To do: Below are several records. Retype exactly those lines running from the one with "Agda's universe subtyping" through the one with "by taking a", end lines included, and no others.

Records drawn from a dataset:
= = = =
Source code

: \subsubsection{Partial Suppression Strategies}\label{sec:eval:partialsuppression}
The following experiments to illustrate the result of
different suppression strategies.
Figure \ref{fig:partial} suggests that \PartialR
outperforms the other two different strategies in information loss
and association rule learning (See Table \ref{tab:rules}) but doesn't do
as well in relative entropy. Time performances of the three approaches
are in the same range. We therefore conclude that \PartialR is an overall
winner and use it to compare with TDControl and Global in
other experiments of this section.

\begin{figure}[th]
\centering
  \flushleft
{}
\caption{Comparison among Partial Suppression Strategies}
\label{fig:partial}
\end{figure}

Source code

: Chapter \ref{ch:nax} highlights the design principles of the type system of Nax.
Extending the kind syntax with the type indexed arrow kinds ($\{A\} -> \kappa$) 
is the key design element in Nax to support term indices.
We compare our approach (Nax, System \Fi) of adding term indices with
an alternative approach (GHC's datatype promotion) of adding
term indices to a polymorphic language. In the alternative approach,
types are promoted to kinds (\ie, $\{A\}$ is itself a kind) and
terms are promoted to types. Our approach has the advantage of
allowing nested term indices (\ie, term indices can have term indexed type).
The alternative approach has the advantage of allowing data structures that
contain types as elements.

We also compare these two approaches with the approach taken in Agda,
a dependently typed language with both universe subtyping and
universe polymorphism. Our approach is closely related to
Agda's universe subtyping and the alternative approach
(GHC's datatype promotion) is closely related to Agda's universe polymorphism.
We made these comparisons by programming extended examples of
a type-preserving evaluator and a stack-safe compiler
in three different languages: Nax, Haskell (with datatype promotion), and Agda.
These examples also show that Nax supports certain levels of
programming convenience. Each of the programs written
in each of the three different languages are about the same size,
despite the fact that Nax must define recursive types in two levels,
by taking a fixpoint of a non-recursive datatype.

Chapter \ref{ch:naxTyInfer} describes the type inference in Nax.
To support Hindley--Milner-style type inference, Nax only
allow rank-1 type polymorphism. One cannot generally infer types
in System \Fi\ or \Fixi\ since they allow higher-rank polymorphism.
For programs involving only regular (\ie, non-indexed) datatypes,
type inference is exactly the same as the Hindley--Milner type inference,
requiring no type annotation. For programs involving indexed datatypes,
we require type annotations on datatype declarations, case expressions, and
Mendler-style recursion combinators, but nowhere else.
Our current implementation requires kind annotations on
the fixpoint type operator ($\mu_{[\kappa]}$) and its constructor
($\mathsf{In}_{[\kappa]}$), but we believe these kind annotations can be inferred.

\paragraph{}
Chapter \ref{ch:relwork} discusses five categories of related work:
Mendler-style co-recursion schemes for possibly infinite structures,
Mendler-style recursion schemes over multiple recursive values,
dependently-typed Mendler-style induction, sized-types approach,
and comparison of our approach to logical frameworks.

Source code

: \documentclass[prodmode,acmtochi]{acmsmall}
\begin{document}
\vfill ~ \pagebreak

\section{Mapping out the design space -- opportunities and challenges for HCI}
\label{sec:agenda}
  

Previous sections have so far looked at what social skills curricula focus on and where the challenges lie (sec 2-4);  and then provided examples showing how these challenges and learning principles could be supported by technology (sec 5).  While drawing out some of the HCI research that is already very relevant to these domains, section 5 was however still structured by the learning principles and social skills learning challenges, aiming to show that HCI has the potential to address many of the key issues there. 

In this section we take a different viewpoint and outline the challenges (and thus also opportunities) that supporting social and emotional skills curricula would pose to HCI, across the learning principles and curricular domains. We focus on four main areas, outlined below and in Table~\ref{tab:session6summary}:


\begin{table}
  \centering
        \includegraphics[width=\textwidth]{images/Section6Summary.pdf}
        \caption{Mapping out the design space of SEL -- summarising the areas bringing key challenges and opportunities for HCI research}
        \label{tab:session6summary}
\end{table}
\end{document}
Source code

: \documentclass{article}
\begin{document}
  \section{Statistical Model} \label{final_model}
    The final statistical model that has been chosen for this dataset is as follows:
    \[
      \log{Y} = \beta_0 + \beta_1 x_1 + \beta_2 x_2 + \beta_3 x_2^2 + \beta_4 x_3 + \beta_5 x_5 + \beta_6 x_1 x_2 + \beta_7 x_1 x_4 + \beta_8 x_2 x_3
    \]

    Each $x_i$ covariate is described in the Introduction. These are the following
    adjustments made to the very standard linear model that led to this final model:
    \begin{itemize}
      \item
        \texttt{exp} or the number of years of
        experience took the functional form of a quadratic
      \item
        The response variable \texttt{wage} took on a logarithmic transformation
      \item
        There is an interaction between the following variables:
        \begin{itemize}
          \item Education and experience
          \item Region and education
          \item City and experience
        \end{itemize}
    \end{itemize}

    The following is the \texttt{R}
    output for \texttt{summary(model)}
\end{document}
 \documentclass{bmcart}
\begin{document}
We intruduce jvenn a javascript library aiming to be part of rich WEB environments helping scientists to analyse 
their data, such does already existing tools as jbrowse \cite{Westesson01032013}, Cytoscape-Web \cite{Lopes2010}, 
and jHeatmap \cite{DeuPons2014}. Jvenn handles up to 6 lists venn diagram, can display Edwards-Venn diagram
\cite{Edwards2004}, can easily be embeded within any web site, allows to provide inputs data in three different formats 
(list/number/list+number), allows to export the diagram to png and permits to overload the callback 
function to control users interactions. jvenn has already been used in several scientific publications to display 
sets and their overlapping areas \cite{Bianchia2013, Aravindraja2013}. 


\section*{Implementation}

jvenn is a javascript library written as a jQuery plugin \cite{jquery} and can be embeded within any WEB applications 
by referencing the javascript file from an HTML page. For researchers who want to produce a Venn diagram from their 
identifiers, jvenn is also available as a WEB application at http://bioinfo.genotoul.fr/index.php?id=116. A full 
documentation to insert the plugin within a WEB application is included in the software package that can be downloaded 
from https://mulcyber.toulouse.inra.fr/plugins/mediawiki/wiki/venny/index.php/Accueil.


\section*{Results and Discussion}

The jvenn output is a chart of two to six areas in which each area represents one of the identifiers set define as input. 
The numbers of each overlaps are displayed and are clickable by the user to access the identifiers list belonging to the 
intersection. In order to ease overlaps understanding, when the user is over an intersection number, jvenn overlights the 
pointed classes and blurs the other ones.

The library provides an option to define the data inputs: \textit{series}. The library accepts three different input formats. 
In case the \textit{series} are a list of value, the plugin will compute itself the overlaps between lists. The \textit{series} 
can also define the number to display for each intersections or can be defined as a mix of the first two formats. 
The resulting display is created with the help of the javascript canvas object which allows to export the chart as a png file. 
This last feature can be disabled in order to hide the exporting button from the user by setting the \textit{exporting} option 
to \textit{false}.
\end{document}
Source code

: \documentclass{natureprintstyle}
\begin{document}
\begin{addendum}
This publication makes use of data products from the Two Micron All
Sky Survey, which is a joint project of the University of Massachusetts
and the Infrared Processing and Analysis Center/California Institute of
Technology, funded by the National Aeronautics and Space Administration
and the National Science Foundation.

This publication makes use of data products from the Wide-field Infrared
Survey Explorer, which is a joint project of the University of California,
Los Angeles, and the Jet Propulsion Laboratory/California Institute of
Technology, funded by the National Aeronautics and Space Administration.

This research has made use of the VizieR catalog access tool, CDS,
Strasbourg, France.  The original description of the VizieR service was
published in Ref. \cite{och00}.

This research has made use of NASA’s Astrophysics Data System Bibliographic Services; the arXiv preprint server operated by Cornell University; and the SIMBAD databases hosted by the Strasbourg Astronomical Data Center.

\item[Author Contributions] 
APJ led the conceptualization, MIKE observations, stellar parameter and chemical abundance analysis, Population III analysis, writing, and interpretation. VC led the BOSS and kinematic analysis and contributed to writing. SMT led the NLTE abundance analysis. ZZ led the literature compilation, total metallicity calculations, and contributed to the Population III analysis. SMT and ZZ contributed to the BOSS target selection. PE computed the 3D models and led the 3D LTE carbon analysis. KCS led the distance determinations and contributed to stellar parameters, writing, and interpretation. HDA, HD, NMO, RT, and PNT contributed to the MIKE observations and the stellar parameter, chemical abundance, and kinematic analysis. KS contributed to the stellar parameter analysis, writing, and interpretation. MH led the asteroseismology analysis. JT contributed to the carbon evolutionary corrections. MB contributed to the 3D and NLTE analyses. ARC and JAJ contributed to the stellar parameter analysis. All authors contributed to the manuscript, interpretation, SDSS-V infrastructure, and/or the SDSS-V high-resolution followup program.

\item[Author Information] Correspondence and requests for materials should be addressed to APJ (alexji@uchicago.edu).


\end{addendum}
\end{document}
= = = =
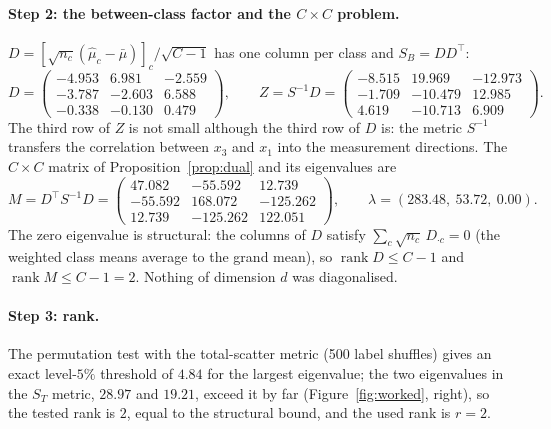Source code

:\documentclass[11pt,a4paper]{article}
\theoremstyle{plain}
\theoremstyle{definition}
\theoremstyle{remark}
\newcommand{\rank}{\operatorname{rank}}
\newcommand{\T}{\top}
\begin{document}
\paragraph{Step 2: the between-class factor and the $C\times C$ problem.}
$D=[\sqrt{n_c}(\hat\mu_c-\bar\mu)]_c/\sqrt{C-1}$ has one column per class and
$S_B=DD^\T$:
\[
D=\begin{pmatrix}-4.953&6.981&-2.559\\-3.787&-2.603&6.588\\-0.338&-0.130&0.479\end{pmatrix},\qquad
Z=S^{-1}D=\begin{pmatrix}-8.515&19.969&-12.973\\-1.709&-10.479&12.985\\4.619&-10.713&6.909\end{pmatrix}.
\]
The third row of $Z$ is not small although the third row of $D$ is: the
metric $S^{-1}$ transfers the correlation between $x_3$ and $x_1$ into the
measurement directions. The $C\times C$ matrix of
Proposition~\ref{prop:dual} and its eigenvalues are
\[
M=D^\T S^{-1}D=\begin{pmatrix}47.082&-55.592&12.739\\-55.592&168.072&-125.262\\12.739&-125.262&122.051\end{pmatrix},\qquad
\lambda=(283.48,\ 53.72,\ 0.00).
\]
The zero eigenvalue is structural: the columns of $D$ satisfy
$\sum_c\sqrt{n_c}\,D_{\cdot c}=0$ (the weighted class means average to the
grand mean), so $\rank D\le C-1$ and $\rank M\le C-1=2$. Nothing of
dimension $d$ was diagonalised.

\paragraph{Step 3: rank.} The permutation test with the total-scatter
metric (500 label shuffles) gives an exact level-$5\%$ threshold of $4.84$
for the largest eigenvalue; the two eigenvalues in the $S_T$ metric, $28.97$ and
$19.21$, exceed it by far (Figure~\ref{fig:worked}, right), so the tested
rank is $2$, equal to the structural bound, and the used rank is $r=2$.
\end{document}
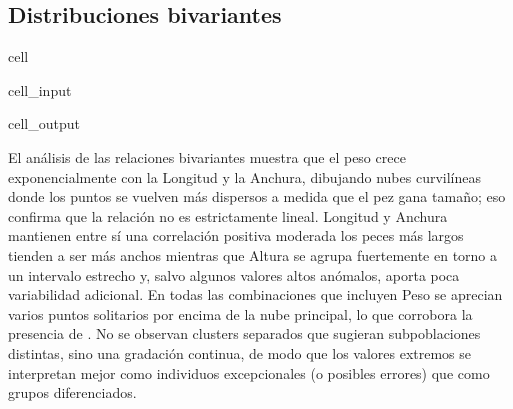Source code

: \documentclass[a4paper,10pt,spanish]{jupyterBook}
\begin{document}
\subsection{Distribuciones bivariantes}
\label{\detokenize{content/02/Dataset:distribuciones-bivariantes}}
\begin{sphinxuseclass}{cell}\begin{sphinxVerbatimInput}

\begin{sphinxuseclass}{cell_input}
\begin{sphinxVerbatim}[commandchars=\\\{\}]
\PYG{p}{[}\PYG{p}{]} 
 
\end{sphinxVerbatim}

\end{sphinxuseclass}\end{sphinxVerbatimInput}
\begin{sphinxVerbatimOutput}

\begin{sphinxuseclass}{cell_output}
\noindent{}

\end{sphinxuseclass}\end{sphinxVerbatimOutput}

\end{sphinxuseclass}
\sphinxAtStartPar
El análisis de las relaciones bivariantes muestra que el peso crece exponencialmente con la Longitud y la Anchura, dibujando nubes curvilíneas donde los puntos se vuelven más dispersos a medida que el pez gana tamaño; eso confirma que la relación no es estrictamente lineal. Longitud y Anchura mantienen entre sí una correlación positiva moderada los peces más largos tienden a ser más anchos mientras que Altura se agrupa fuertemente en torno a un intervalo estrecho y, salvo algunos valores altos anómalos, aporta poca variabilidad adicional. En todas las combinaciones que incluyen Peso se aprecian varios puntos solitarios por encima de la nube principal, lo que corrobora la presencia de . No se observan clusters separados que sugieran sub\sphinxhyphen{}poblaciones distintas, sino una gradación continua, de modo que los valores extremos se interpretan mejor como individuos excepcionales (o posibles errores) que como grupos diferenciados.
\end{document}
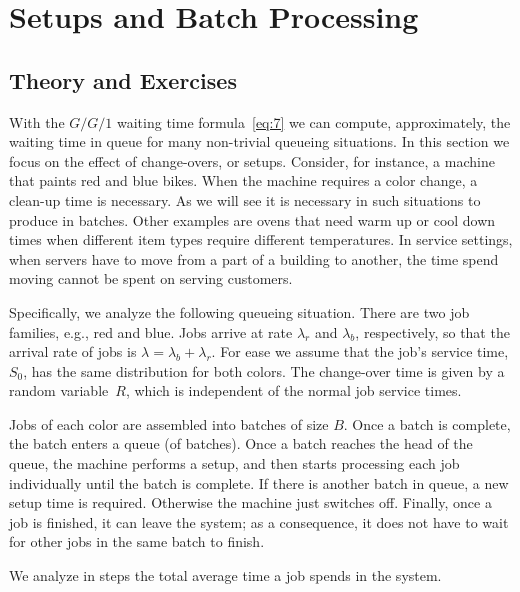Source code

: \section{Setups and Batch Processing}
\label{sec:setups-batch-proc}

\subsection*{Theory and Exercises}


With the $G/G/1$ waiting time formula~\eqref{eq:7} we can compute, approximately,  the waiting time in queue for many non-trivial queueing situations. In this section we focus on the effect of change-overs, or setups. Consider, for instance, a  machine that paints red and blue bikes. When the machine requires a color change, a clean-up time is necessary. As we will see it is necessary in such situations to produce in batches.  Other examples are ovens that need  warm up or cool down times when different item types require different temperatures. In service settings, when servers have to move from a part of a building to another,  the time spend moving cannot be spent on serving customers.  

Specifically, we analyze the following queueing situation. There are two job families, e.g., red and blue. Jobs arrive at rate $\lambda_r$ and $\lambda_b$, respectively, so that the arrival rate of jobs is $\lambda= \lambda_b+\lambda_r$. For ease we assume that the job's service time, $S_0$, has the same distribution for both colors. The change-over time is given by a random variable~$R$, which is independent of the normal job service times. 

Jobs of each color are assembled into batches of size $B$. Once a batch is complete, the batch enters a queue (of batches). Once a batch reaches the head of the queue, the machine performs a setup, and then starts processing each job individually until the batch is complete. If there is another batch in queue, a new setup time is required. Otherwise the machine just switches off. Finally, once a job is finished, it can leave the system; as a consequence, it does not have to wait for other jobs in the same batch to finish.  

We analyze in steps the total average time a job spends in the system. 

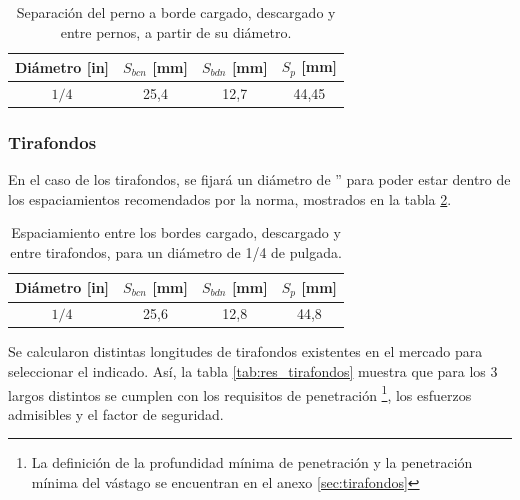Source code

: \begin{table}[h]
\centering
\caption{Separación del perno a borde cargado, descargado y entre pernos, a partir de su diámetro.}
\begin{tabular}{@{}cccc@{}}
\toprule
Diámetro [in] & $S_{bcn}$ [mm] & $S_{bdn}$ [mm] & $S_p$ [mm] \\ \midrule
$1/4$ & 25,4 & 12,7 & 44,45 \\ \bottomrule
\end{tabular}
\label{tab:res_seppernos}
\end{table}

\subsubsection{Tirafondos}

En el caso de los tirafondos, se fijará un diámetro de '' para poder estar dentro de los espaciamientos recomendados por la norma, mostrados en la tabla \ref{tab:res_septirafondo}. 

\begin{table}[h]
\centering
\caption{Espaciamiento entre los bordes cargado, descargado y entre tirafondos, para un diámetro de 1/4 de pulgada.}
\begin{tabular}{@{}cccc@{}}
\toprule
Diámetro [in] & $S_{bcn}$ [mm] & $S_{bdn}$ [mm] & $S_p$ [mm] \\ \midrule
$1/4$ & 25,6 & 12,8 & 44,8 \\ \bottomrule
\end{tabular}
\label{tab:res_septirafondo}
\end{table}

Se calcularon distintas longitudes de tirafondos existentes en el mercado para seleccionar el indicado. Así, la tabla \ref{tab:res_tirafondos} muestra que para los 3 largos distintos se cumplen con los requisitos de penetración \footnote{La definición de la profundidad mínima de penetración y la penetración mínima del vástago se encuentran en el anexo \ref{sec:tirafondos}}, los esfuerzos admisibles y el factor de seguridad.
= = = =
Result:
Agda's universe subtyping and the alternative approach
(GHC's datatype promotion) is closely related to Agda's universe polymorphism.
We made these comparisons by programming extended examples of
a type-preserving evaluator and a stack-safe compiler
in three different languages: Nax, Haskell (with datatype promotion), and Agda.
These examples also show that Nax supports certain levels of
programming convenience. Each of the programs written
in each of the three different languages are about the same size,
despite the fact that Nax must define recursive types in two levels,
by taking a fixpoint of a non-recursive datatype.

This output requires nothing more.